Your goal >> Only the lines with "into" in the entries below belong in the answer; please copy them.

Dataset records
________________________________________
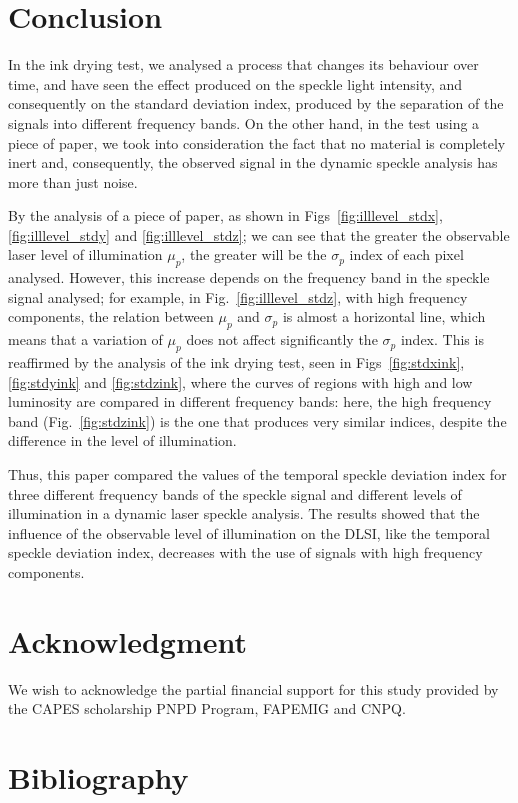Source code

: \documentclass[review]{elsarticle}
\begin{document}
\section{Conclusion} 

In the ink drying test, 
we analysed a process that changes its behaviour over time,
and have seen the effect produced on  the speckle light intensity, 
and consequently on the standard deviation index, 
produced by the separation of the signals into different frequency bands.
On the other hand, in the test using a piece of paper, 
we took into consideration the fact that no material is completely inert and, consequently, 
the observed signal  in the  dynamic speckle analysis has more than just noise.

By the analysis of a piece of paper, as shown in Figs~\ref{fig:illlevel_stdx}, \ref{fig:illlevel_stdy} and \ref{fig:illlevel_stdz};
we can see that the greater the observable laser level of illumination $\mu_p$, 
the greater will be the $\sigma_p$ index of each pixel analysed. 
However, this increase depends on the frequency band in the speckle signal  analysed;
for example, in Fig.~\ref{fig:illlevel_stdz},
with high frequency components, the relation between $\mu_p$ and $\sigma_p$ is almost a horizontal line, 
which means that a variation of $\mu_p$ does not affect significantly the $\sigma_p$ index.
This is reaffirmed by the analysis of the ink drying test, 
seen in Figs~\ref{fig:stdxink}, \ref{fig:stdyink} and \ref{fig:stdzink},
where the curves of regions with high and low luminosity are compared in different frequency bands:
here, the high frequency band  (Fig.~\ref{fig:stdzink}) 
is the one that produces very similar indices, despite the difference in the level of illumination.

Thus, this paper compared the values of the temporal 
speckle deviation index for three different frequency bands of the speckle signal and 
different levels of illumination in a dynamic laser speckle analysis.
The results showed that the influence of the observable level of illumination on the DLSI, 
like the temporal speckle deviation index, 
decreases with the use of signals with high frequency components.

\section{Acknowledgment}
We wish to acknowledge the partial financial support for this study provided by the CAPES
scholarship
PNPD Program, FAPEMIG and CNPQ.

\section{Bibliography}


\end{document}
________________________________________
Worked solution >>
produced by the separation of the signals into different frequency bands.
we took into consideration the fact that no material is completely inert and, consequently, 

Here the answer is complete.